What the exercise asks
Once you reach the line containing "- The section" in the data below, restate each line word for word up to and including the one containing "## Philosophical and".

(Saved data entries)
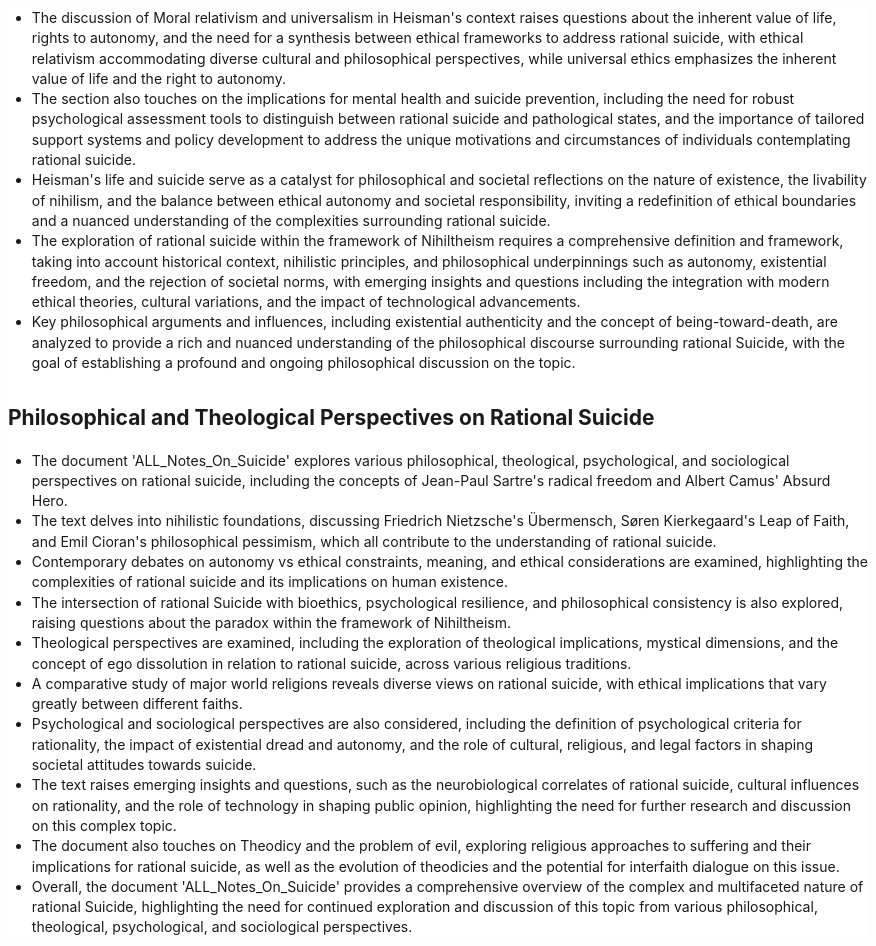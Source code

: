 - The discussion of Moral relativism and universalism in Heisman's context raises questions about the inherent value of life, rights to autonomy, and the need for a synthesis between ethical frameworks to address rational suicide, with ethical relativism accommodating diverse cultural and philosophical perspectives, while universal ethics emphasizes the inherent value of life and the right to autonomy.
- The section also touches on the implications for mental health and suicide prevention, including the need for robust psychological assessment tools to distinguish between rational suicide and pathological states, and the importance of tailored support systems and policy development to address the unique motivations and circumstances of individuals contemplating rational suicide.
- Heisman's life and suicide serve as a catalyst for philosophical and societal reflections on the nature of existence, the livability of nihilism, and the balance between ethical autonomy and societal responsibility, inviting a redefinition of ethical boundaries and a nuanced understanding of the complexities surrounding rational suicide.
- The exploration of rational suicide within the framework of Nihiltheism requires a comprehensive definition and framework, taking into account historical context, nihilistic principles, and philosophical underpinnings such as autonomy, existential freedom, and the rejection of societal norms, with emerging insights and questions including the integration with modern ethical theories, cultural variations, and the impact of technological advancements.
- Key philosophical arguments and influences, including existential authenticity and the concept of being-toward-death, are analyzed to provide a rich and nuanced understanding of the philosophical discourse surrounding rational Suicide, with the goal of establishing a profound and ongoing philosophical discussion on the topic.

## Philosophical and Theological Perspectives on Rational Suicide
- The document 'ALL_Notes_On_Suicide' explores various philosophical, theological, psychological, and sociological perspectives on rational suicide, including the concepts of Jean-Paul Sartre's radical freedom and Albert Camus' Absurd Hero.
- The text delves into nihilistic foundations, discussing Friedrich Nietzsche's Übermensch, Søren Kierkegaard's Leap of Faith, and Emil Cioran's philosophical pessimism, which all contribute to the understanding of rational suicide.
- Contemporary debates on autonomy vs ethical constraints, meaning, and ethical considerations are examined, highlighting the complexities of rational suicide and its implications on human existence.
- The intersection of rational Suicide with bioethics, psychological resilience, and philosophical consistency is also explored, raising questions about the paradox within the framework of Nihiltheism.
- Theological perspectives are examined, including the exploration of theological implications, mystical dimensions, and the concept of ego dissolution in relation to rational suicide, across various religious traditions.
- A comparative study of major world religions reveals diverse views on rational suicide, with ethical implications that vary greatly between different faiths.
- Psychological and sociological perspectives are also considered, including the definition of psychological criteria for rationality, the impact of existential dread and autonomy, and the role of cultural, religious, and legal factors in shaping societal attitudes towards suicide.
- The text raises emerging insights and questions, such as the neurobiological correlates of rational suicide, cultural influences on rationality, and the role of technology in shaping public opinion, highlighting the need for further research and discussion on this complex topic.
- The document also touches on Theodicy and the problem of evil, exploring religious approaches to suffering and their implications for rational suicide, as well as the evolution of theodicies and the potential for interfaith dialogue on this issue.
- Overall, the document 'ALL_Notes_On_Suicide' provides a comprehensive overview of the complex and multifaceted nature of rational Suicide, highlighting the need for continued exploration and discussion of this topic from various philosophical, theological, psychological, and sociological perspectives.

Exercise answer
- The section also touches on the implications for mental health and suicide prevention, including the need for robust psychological assessment tools to distinguish between rational suicide and pathological states, and the importance of tailored support systems and policy development to address the unique motivations and circumstances of individuals contemplating rational suicide.
- Heisman's life and suicide serve as a catalyst for philosophical and societal reflections on the nature of existence, the livability of nihilism, and the balance between ethical autonomy and societal responsibility, inviting a redefinition of ethical boundaries and a nuanced understanding of the complexities surrounding rational suicide.
- The exploration of rational suicide within the framework of Nihiltheism requires a comprehensive definition and framework, taking into account historical context, nihilistic principles, and philosophical underpinnings such as autonomy, existential freedom, and the rejection of societal norms, with emerging insights and questions including the integration with modern ethical theories, cultural variations, and the impact of technological advancements.
- Key philosophical arguments and influences, including existential authenticity and the concept of being-toward-death, are analyzed to provide a rich and nuanced understanding of the philosophical discourse surrounding rational Suicide, with the goal of establishing a profound and ongoing philosophical discussion on the topic.

## Philosophical and Theological Perspectives on Rational Suicide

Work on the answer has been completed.